Recent weather has placed Arkansas soybean production in an awkward situation. Cool, wet conditions in April limited planting and decreased seedling vigor tremendously. May arrived with warmer temperatures, but soil moisture has been marginal for planting.
A lot of soybeans were planted in the first two weeks of May. Where conditions were favorable, acceptable stands emerged in less than 14 days. Where soybeans were planted into minimal soil moisture or just plain dry soils, farmers are hoping for rains.
Farmers will soon make decisions about stands on many of those acres. Recommended soybean populations depend upon maturity groups and production systems (irrigated or non-irrigated) used. For indeterminate varieties (Group 3 and Group 4) a final population of 130,000 plants per acre is recommended. For determinate varieties (Group 5, Group 6 and Group 7), final populations of 100,000 plants per irrigated acre and 80,000 plants per non-irrigated acre are recommended.
Estimating plant stands
The population of a plant stand can be determined in many ways. If soybeans are produced on rows (15 inches to 38 inches), I prefer to use “plants per row foot” to estimate final plant populations. To determine if a population is adequate, count the number of surviving plants per row feet and convert the number to plants per acre.

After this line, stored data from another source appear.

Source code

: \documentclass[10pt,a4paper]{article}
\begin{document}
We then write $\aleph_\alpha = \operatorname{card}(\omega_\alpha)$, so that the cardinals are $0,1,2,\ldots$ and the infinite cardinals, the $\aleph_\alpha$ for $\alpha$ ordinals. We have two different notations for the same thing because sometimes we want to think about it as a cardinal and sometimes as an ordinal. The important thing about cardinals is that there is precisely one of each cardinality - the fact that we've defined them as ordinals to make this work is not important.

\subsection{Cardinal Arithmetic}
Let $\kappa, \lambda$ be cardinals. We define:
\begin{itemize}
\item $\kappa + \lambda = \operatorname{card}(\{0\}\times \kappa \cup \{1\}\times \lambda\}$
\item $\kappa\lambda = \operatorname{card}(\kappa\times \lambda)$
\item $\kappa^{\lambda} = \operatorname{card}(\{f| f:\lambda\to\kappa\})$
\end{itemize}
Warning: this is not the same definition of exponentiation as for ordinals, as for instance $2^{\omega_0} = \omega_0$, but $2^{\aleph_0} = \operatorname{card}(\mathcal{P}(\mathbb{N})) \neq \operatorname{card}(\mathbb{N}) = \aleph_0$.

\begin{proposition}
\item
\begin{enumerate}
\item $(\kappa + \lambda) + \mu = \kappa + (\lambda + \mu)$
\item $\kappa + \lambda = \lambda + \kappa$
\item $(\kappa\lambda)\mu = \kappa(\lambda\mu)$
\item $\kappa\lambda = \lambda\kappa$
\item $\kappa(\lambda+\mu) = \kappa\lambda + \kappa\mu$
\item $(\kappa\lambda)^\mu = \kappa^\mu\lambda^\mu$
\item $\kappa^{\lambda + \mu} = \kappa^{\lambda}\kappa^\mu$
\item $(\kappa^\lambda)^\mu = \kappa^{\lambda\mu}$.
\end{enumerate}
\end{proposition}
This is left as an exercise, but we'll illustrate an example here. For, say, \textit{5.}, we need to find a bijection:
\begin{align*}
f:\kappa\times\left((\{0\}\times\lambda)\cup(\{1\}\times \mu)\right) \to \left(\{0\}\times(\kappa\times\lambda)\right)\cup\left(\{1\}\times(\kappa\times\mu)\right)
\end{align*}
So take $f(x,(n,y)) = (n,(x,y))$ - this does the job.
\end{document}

For narrower rows (less than 15 inches), estimating soybean stands per square foot is sometimes more appropriate. This can be done easily with a number of tools. Many use squares constructed from plastic pipe ranging in size from 1 to 10 square feet.
Begin by counting the plants within the square and convert the number to plants per square foot. Multiply the number of plants per square foot by 43,560 (square feet in an acre) to obtain the soybean population.
Another popular tool is a “hula hoop.” With this method you will more than likely use some of the high school geometry you swore you never would. Most “hula hoops” have a 3-foot diameter, with an area of 7.07 square feet.
Count the number of soybean plants inside the hoop and multiply by 6,161 to obtain the number of plants per acre.
Regardless of the method used, be sure to count several sites throughout a field for a better idea of the field average. Also, use commonsense. Many weather-damaged plants alive when you estimate the stand could die in the future.
Having estimated the plant population, should you replant or keep the existing stand? This is going to be a field-specific question. If you have planted Group 4s on non-irrigated land and the population falls between 60,000 to 70,000 plants per acre, seriously consider keeping the stand. However, if you can irrigate and the field has a history of strong yields, replanting since you have time to make an excellent crop.
Chris Tingle is the Extension agronomist for soybeans with the University of Arkansas Cooperative Extension Service.